Mitja Velikonja
Political graffiti:
Examples from the post-socialist states of the Balkans and Central Europe
Translated from English by Slobodanka Glišić
384 pages
Price: 900 dinars
Mitja Velikonja (1965) is a professor at the University of Ljubljana, where he teaches cultural studies and is the director of the Centre for the Study of Culture and Religion. His principal areas of research are contemporary Central European and Balkan political ideologies, subcultures, collective memory, and post-socialist nostalgia. He has been a visiting professor at the Jagiellonian University in Krakow (2002-2003), Columbia University in New York (2009 and 2014), the University of Rijeka (2015), and Yale University in New Haven (2020). He has been a visiting researcher at in Philadelphia (2004-2005), at the Netherlands Institute for Advanced Study (2012), and at the Remarque Institute of New York University (2018). He edited (with Dino Abazović) the collection Post-Yugoslavia – New Cultural and Political Perspectives (Palgrave, 2014). In addition to this book, Biblioteka XX vek has published translations of his works Eurosis – A critique of the new Eurocentrism (2007) and Titostalgia: A study of nostalgia for Josip Broz (2010), as well as the book Heavenly Yugoslavia: Interactions between political mythology and pop culture, coauthored with Vjekoslav Perica (2017).

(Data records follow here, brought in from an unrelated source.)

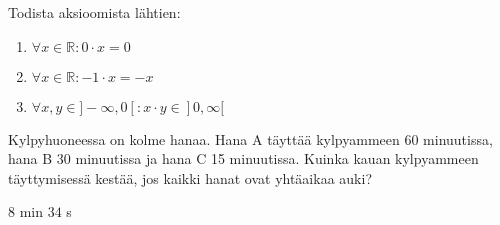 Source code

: \begin{tehtava}
Todista aksioomista lähtien:
\begin{enumerate}[(1)]
\item $\forall x \in \mathbb{R}: 0 \cdot x = 0$
\item $\forall x \in \mathbb{R}: -1 \cdot x = -x$
\item $\forall x, y \in ]-\infty,0[: x \cdot y \in ]0,\infty[$
\end{enumerate}
\begin{vastaus}
\begin{enumerate}[(1)]
\end{enumerate}
\end{vastaus}
\end{tehtava}

\begin{tehtava}
Kylpyhuoneessa on kolme hanaa. Hana A täyttää kylpyammeen 60 minuutissa, hana B 30 minuutissa ja hana C 15 minuutissa. Kuinka kauan kylpyammeen täyttymisessä kestää, jos kaikki hanat ovat yhtäaikaa auki?
\begin{vastaus}
$8$ min $34$ s
\end{vastaus}
\end{tehtava}
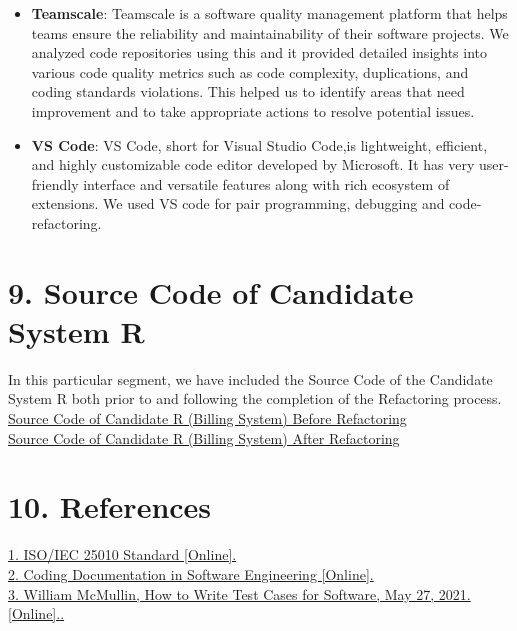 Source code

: \documentclass[12pt,letterpaper]{report}
\begin{document}
{\begin{itemize}
    \item \textbf{Teamscale}: Teamscale is a software quality management platform that helps teams ensure the reliability and maintainability of their software projects. We analyzed code repositories using this and it  provided detailed insights into various code quality metrics such as code complexity, duplications, and coding standards violations. This helped us to identify areas that need improvement and to take appropriate actions to resolve potential issues.

   \item \textbf{VS Code}: VS Code, short for Visual Studio Code,is lightweight, efficient, and highly customizable code editor developed by Microsoft. It has very user-friendly interface and versatile features along with rich ecosystem of extensions. We used VS code for pair programming, debugging and code-refactoring.
    
\end{itemize}


\section*{9. Source Code of Candidate System R}

\normalsize{
In this particular segment, we have included the Source Code of the Candidate System R both prior to and following the completion of the Refactoring process.\\

\href{https://github.com/mdhruvi/SOEN-6431-Deja-Vu/tree/main/Selected%20System/Billing-System-master}{Source Code of Candidate R (Billing System) Before Refactoring}\\

\href{https://github.com/mdhruvi/SOEN-6431-Deja-Vu/tree/main/R%20after%20ReEngineering}{Source Code of Candidate R  (Billing System) After Refactoring}\\

}

\section*{10. References}
\href{https://iso25000.com/index.php/en/iso-25000-standards/iso-25010}{1. ISO/IEC 25010 Standard [Online].\\
 \href{https://ecomputernotes.com/software-engineering/coding-documentation}{2. Coding Documentation in Software Engineering [Online]. }\\
 \href{https://www.parasoft.com/blog/how-to-write-test-cases-for-software-examples-tutorial/}{3. William McMullin, How to Write Test Cases for Software, May 27, 2021. [Online].}.\\

}}
\end{document}
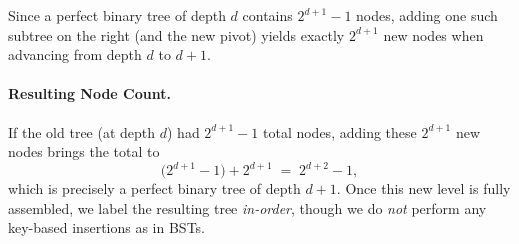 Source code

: \documentclass[11pt]{article}
\theoremstyle{definition}
\theoremstyle{remark}
\begin{document}
Since a perfect binary tree of depth $d$ contains $2^{d+1}-1$ nodes, 
adding one such subtree on the right (and the new pivot) yields exactly $2^{d+1}$ new nodes 
when advancing from depth $d$ to $d+1$. 

\paragraph{Resulting Node Count.}
If the old tree (at depth $d$) had $2^{d+1}-1$ total nodes, adding these $2^{d+1}$ new nodes 
brings the total to
\[
  \bigl(2^{d+1}-1\bigr) + 2^{d+1} 
  \;=\;
  2^{d+2}-1,
\]
which is precisely a perfect binary tree of depth $d+1$. Once this new level is fully assembled,
we label the resulting tree \emph{in-order}, though we do \emph{not} perform any 
key-based insertions as in BSTs.
\end{document}
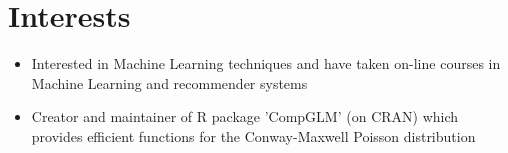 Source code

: \documentclass[11pt, a4paper, sans]{moderncv}
\begin{document}
\section{Interests}

\begin{itemize}
\item Interested in Machine Learning techniques and have taken on-line courses in Machine Learning and recommender
systems
\item Creator and maintainer of R package 'CompGLM' (on CRAN) which provides efficient functions for the Conway-Maxwell
Poisson distribution
\end{itemize}

\end{document}
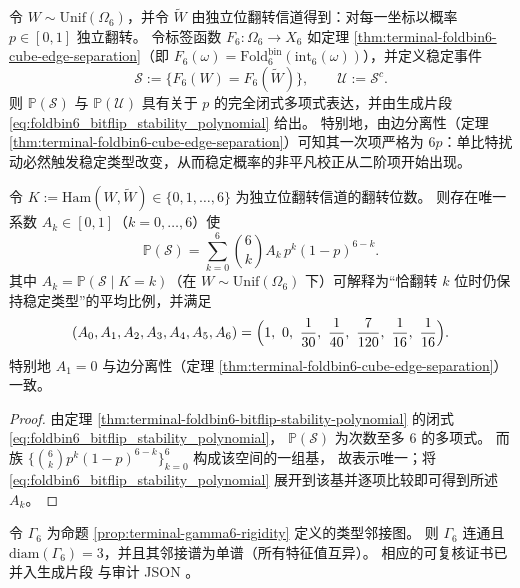 \begin{theorem}\label{thm:terminal-foldbin6-bitflip-stability-polynomial}
令 \(W\sim\mathrm{Unif}(\Omega_6)\)，并令 \(\widetilde W\) 由独立位翻转信道得到：对每一坐标以概率 \(p\in[0,1]\) 独立翻转。
令标签函数 \(F_6:\Omega_6\to X_6\) 如定理 \ref{thm:terminal-foldbin6-cube-edge-separation}（即 \(F_6(\omega)=\mathrm{Fold}^{\mathrm{bin}}_6(\mathrm{int}_6(\omega))\)），并定义稳定事件
\[
\mathcal S:=\{F_6(W)=F_6(\widetilde W)\},
\qquad
\mathcal U:=\mathcal S^c.
\]
则 \(\mathbb{P}(\mathcal S)\) 与 \(\mathbb{P}(\mathcal U)\) 具有关于 \(p\) 的完全闭式多项式表达，并由生成片段 \eqref{eq:foldbin6_bitflip_stability_polynomial} 给出。
特别地，由边分离性（定理 \ref{thm:terminal-foldbin6-cube-edge-separation}）可知其一次项严格为 \(6p\)：单比特扰动必然触发稳定类型改变，从而稳定概率的非平凡校正从二阶项开始出现。
\end{theorem}


\begin{corollary}\label{cor:terminal-foldbin6-bitflip-stability-Ak}
令 \(K:=\mathrm{Ham}(W,\widetilde W)\in\{0,1,\dots,6\}\) 为独立位翻转信道的翻转位数。
则存在唯一系数 \(A_k\in[0,1]\)（\(k=0,\dots,6\)）使
\[
\mathbb{P}(\mathcal S)=\sum_{k=0}^{6}\binom{6}{k}A_k\,p^{k}(1-p)^{6-k}.
\]
其中 \(A_k=\mathbb{P}(\mathcal S\mid K=k)\)（在 \(W\sim\mathrm{Unif}(\Omega_6)\) 下）可解释为“恰翻转 \(k\) 位时仍保持稳定类型”的平均比例，并满足
\[
(A_0,A_1,A_2,A_3,A_4,A_5,A_6)=\Bigl(1,\ 0,\ \frac{1}{30},\ \frac{1}{40},\ \frac{7}{120},\ \frac{1}{16},\ \frac{1}{16}\Bigr).
\]
特别地 \(A_1=0\) 与边分离性（定理 \ref{thm:terminal-foldbin6-cube-edge-separation}）一致。
\end{corollary}
\begin{proof}
由定理 \ref{thm:terminal-foldbin6-bitflip-stability-polynomial} 的闭式 \eqref{eq:foldbin6_bitflip_stability_polynomial}，
\(\mathbb{P}(\mathcal S)\) 为次数至多 \(6\) 的多项式。
而族 \(\{\binom{6}{k}p^k(1-p)^{6-k}\}_{k=0}^6\) 构成该空间的一组基，
故表示唯一；将 \eqref{eq:foldbin6_bitflip_stability_polynomial} 展开到该基并逐项比较即可得到所述 \(A_k\)。
\end{proof}

\begin{corollary}\label{cor:terminal-gamma6-diameter-simple-spectrum}
令 \(\Gamma_6\) 为命题 \ref{prop:terminal-gamma6-rigidity} 定义的类型邻接图。
则 \(\Gamma_6\) 连通且 \(\mathrm{diam}(\Gamma_6)=3\)，并且其邻接谱为单谱（所有特征值互异）。
相应的可复核证书已并入生成片段 \texttt{} 与审计 JSON \texttt{}。
\end{corollary}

In this study Mitja Velikonja lays the foundations for a new interdisciplinary field – graffitology. In the first section the author introduces us to theoretical and methodological problems in the study of graffiti and street art, and in the second he ofers an analysis of post-socialist graffiti in the Balkans and Central Europe. These „case studies“ are dedicated to graffiti with nationalist and far-right messages of hate, football fan graffiti, graffiti on the themes of Yugoslavia, disputed heroes (Gavrilo Princip and Rudolf Maister), Triglav mountain (as a political symbol), and migrants.

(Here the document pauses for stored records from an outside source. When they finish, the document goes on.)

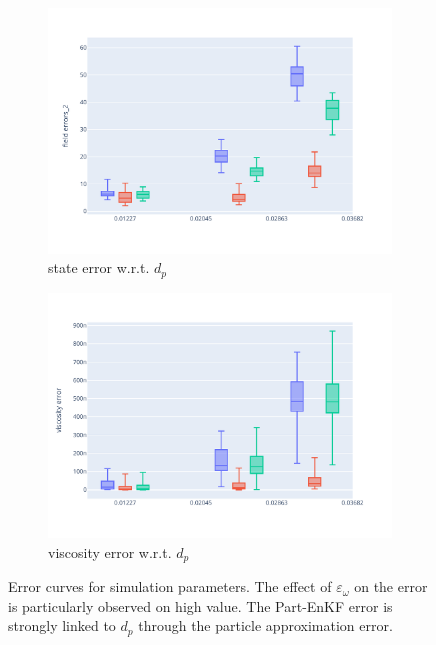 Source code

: \begin{figure}[htbp]
\begin{subfigure}{0.48\textwidth}
		\centering
		\includegraphics[width=\linewidth]{./images/app2d/MSE_dp_box.pdf}
		\captionsetup{labelformat=empty}
		\caption{state error w.r.t. $d_p$}
		\label{fig:np_visc}
	\end{subfigure}
	\hfill
	\begin{subfigure}{0.48\textwidth}
		\centering
		\includegraphics[width=\linewidth]{./images/app2d/MSE_visc_dp_box.pdf}
		\captionsetup{labelformat=empty}
		\caption{viscosity error w.r.t. $d_p$}
		\label{fig:np}
	\end{subfigure}
	\caption{Error curves for simulation parameters. The effect of $\varepsilon_{\omega}$ on the error is particularly observed on high value. The Part-EnKF error is strongly linked to $d_p$ through the particle approximation error.}
	\label{fig:simu_parameters_error}
\end{figure}

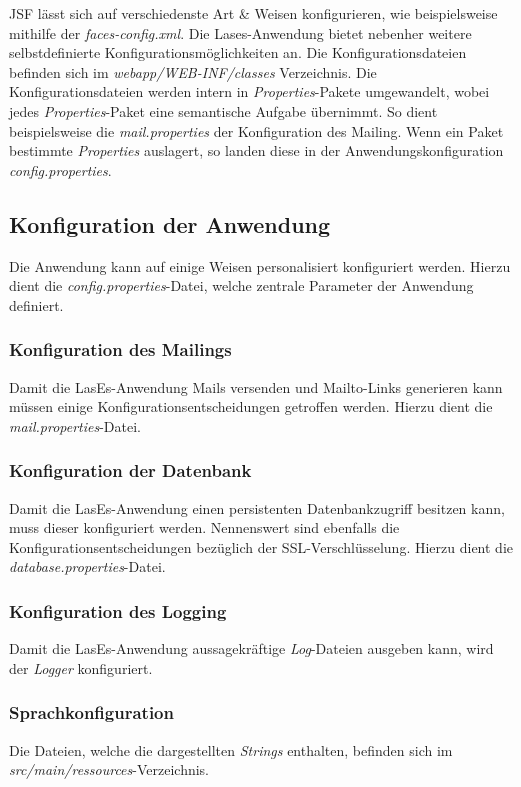 JSF lässt sich auf verschiedenste Art \& Weisen konfigurieren, wie beispielsweise
mithilfe der \emph{faces-config.xml}.
Die Lases-Anwendung bietet nebenher weitere selbstdefinierte Konfigurationsmöglichkeiten an.
Die Konfigurationsdateien befinden sich im \emph{webapp/WEB-INF/classes} Verzeichnis.
Die Konfigurationsdateien werden intern in \emph{Properties}-Pakete umgewandelt,
wobei jedes \emph{Properties}-Paket eine semantische Aufgabe übernimmt.
So dient beispielsweise die \emph{mail.properties} der Konfiguration des Mailing.
Wenn ein Paket bestimmte \emph{Properties} auslagert,
so landen diese in der Anwendungskonfiguration \emph{config.properties}.

\subsection{Konfiguration der Anwendung}
Die Anwendung kann auf einige Weisen personalisiert konfiguriert werden.
Hierzu dient die \emph{config.properties}-Datei,  %
welche zentrale Parameter der Anwendung definiert.

\subsubsection{Konfiguration des Mailings}
Damit die LasEs-Anwendung Mails versenden und Mailto-Links generieren kann
müssen einige Konfigurationsentscheidungen getroffen werden.
Hierzu dient die \emph{mail.properties}-Datei.

\subsubsection{Konfiguration der Datenbank}
Damit die LasEs-Anwendung einen persistenten Datenbankzugriff besitzen kann,
muss dieser konfiguriert werden. Nennenswert sind ebenfalls die
Konfigurationsentscheidungen bezüglich der SSL-Verschlüsselung.
Hierzu dient die \emph{database.properties}-Datei.

\subsubsection{Konfiguration des Logging}
Damit die LasEs-Anwendung aussagekräftige \emph{Log}-Dateien ausgeben kann,
wird der \emph{Logger} konfiguriert.

\subsubsection{Sprachkonfiguration}
Die Dateien, welche die dargestellten \emph{Strings} enthalten, befinden sich im
\emph{src/main/ressources}-Verzeichnis.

“Political graffiti and street art are above all political art, artivism, showing a specific street-based connection betwen politics and aesthetics. They are visual political acts. What happens when art „hits against the wall“? Is the act of graffiti political in itself or does the message also have to be political? Who inspires the spray of graffiti, why, how, against and for whom? What are the unique qualities of political graffiti, what visual ideologies does it advance? In short: what is political in the scrawls on the walls of contemporary cities?“ (from the Preface)
The book is richly illustrated with the author’s photographs of graffiti.